A farmhand who fell when he was grabbed from behind by a co-worker cannot collect workers’ compensation for a knee injury, the Virginia Workers’ Compensation Commission ruled Sept. 1.
The deputy commissioner awarded benefits to Brandon Phipps, 22, who worked for a turfgrass farm in Franklin. But the full commission reversed, and said Phipps’ injury did not arise out of his employment, since it happened while a co-worker was “just horsing around.”
A commissioner who dissented warned the majority’s decision would leave the employer vulnerable to a civil action by the farmhand.
In explaining the injury, Phipps said he was trying to jump-start a tractor when the co-worker grabbed him and Phipps lost his balance. “[W]e kind of fell to the side and my leg folded up and popped,” Phipps testified. A physician diagnosed “a rather severe knee injury with MCL tear,” and later recommended arthroscopic surgery.
The doctor released Phipps to a sedentary job, which his employer could not provide. Phipps was released to full duty and returned to work several months later.
If an assault is personal to an employee, a resulting injury does not arise out of employment, the commission said, drawing on the Richmond Newspapers “goosing” case decided by the Supreme Court of Virginia in 1995. In Richmond Newspapers Inc. v. Hazelwood, the high court upheld a $140,000 jury award to a newspaper pressman who was “goosed” by his supervisor, as the pressman had no workers’ comp remedy.
The Supreme Court said earlier this year it had not “scuttled” the horseplay rule, and in Simms v.

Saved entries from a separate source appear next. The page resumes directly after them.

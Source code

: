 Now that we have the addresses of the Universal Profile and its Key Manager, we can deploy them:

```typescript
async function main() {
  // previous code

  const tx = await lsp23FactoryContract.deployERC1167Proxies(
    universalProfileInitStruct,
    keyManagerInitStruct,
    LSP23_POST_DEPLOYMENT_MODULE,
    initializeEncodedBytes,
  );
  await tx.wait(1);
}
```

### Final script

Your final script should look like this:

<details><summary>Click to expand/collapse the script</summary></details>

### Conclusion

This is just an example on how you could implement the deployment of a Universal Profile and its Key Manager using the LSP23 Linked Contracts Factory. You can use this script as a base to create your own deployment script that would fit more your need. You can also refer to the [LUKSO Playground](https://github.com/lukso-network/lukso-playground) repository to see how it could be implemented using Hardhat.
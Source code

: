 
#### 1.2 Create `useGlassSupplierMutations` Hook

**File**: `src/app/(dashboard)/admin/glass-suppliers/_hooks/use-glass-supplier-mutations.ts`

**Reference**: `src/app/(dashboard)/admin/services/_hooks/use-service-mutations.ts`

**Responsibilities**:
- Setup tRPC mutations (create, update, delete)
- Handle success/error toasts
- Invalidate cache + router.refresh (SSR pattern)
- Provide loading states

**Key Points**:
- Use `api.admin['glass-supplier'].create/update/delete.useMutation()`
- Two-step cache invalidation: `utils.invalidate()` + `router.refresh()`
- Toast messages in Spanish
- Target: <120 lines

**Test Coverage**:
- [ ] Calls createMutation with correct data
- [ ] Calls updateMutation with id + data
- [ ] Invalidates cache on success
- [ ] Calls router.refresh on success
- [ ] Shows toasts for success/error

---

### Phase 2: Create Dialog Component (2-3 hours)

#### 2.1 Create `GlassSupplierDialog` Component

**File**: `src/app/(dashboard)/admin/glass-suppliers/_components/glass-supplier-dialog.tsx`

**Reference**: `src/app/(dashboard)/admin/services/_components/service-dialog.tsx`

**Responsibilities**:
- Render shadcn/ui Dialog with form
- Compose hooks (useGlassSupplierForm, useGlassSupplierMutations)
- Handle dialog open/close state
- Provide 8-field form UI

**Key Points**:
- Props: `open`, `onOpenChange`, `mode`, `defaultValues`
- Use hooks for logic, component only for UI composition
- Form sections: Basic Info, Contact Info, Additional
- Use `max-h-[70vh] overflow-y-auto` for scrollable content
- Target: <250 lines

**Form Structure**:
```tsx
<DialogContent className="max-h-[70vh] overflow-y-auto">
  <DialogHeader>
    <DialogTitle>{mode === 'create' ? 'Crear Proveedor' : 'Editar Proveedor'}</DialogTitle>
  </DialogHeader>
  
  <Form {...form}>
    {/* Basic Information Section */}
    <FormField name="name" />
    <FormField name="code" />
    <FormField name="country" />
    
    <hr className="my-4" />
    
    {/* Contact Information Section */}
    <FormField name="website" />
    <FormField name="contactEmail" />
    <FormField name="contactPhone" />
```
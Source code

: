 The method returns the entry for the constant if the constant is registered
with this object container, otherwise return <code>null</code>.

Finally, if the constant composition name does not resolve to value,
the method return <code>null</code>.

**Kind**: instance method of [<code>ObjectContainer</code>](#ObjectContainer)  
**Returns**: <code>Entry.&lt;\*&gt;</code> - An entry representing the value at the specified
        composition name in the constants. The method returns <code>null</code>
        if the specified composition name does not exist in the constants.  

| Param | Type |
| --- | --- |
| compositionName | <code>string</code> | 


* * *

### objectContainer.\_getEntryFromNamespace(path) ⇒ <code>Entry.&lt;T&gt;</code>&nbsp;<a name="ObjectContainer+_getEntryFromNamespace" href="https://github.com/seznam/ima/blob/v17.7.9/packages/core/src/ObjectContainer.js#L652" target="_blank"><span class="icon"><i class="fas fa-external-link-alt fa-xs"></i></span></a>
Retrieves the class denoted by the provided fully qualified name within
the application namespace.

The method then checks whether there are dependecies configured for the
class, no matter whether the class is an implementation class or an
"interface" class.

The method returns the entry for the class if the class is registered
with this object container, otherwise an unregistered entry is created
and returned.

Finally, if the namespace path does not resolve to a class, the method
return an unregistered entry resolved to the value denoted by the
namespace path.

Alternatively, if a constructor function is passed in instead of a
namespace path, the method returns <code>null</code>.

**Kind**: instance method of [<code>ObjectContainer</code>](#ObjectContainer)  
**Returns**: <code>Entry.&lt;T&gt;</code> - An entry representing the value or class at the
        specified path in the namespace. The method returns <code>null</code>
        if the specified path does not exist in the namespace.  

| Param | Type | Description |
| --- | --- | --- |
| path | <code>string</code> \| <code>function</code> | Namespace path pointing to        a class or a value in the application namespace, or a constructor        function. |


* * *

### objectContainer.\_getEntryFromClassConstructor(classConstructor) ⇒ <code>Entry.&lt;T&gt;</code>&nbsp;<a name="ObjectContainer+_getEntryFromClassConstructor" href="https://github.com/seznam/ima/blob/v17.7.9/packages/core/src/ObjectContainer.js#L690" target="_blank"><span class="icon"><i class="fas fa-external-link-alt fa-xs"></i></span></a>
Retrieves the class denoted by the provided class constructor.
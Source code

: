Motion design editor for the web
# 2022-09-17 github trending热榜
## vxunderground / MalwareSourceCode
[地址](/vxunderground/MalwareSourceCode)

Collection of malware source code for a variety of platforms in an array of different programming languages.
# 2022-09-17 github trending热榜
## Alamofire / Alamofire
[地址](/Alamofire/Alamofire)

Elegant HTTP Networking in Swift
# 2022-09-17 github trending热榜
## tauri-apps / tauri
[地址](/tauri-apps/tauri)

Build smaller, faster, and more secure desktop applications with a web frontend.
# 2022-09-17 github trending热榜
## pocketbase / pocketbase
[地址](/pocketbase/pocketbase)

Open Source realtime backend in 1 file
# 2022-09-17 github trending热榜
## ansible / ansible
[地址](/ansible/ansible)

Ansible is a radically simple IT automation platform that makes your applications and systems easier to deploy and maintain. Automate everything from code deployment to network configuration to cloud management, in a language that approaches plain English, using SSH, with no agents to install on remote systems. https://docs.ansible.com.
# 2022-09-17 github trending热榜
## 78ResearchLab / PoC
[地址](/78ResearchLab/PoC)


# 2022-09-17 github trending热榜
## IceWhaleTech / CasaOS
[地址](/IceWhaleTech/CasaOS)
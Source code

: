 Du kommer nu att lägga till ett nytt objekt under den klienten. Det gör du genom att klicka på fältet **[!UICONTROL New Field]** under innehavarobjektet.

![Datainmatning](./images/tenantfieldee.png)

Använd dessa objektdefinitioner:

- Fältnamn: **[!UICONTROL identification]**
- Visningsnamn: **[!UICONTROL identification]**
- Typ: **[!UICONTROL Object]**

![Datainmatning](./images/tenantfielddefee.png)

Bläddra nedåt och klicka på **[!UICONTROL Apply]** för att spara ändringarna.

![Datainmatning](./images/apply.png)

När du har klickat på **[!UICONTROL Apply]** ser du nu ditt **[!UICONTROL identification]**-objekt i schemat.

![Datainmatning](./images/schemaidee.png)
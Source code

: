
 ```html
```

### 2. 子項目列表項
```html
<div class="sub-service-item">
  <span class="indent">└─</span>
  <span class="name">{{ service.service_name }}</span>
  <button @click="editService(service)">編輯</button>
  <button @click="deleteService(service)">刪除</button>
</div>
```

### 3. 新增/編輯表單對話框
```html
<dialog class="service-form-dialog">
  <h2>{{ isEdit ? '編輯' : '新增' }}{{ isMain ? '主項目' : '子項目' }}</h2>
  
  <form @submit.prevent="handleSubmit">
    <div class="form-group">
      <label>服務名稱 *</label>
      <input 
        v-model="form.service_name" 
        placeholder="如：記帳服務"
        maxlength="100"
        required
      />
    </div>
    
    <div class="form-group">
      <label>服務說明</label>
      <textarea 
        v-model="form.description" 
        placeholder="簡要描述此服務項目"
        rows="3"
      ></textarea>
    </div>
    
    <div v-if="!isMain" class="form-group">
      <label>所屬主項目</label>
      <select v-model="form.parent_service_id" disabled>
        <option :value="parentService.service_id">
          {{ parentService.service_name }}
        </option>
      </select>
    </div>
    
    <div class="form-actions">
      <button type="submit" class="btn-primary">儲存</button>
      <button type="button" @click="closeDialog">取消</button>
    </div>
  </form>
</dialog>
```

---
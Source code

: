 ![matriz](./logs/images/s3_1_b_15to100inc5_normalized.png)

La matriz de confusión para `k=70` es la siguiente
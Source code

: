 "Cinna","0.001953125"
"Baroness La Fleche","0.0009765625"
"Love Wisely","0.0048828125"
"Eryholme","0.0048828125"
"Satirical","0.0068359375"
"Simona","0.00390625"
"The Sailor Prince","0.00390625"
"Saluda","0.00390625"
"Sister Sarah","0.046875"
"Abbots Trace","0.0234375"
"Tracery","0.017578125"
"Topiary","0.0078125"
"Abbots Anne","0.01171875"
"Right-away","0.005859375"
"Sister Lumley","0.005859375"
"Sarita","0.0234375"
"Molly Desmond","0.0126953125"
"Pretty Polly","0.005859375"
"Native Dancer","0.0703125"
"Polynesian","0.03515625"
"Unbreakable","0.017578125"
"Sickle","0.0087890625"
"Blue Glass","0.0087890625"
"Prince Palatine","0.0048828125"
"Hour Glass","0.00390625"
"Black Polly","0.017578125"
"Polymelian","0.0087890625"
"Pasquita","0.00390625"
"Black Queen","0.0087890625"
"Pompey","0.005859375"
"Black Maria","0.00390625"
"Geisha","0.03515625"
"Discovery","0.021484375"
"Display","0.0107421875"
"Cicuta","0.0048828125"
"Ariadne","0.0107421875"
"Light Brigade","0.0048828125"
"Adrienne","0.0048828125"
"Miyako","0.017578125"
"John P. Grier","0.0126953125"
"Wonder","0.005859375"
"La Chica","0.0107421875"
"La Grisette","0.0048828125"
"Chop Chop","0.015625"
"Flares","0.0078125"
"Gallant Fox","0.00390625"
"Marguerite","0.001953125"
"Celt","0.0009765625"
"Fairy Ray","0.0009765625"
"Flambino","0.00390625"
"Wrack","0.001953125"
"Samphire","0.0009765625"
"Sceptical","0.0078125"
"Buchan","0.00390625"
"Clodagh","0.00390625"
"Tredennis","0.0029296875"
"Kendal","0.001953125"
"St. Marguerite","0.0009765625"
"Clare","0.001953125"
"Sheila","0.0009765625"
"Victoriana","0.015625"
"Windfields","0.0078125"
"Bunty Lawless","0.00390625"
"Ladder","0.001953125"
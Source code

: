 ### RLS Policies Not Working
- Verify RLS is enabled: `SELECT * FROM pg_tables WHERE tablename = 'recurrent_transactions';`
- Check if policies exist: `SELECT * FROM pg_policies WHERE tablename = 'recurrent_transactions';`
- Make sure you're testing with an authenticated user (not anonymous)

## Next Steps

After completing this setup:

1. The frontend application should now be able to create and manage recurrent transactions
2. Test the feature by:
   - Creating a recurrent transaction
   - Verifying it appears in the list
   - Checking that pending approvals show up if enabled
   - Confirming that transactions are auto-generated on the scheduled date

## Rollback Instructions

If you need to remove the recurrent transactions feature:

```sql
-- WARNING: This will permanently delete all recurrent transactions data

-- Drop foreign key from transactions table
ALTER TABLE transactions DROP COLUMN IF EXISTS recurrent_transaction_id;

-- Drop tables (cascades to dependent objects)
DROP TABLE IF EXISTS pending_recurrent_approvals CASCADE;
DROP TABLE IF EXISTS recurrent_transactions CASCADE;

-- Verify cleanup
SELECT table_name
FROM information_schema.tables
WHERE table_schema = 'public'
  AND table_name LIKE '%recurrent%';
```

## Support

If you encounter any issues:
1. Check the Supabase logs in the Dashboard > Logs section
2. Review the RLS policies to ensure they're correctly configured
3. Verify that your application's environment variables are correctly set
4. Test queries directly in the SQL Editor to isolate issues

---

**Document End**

Ruby Tuesday, it sent a claim back to the commission to consider whether a restaurant employee could collect comp for dislocating his shoulder when he tried to shield himself from ice thrown by co-workers.
Phipps’ claim was more like Hazelwood’s claim than Simms’, the majority commission opinion said. Simms did not change the law announced in Hazelwood, the majority wrote. If the assault is personal to the employee and not directed at him as an employee or because of the employment, it does not arise out of the employment.
In this context, a “hug is no different than a goose,” the commission said.
Commissioner Virginia Diamond dissented, saying Phipps was “an innocent victim of horseplay” who was entitled to medical benefits for treatment of his knee. Diamond cited Simms’ pronouncement that “workplace horseplay is an actual risk of the workplace …
“This decision means that the employer is now open to legal action against it in civil court since the Majority has concluded that the claimant’s injuries did not arise out of his employment,” Diamond warned.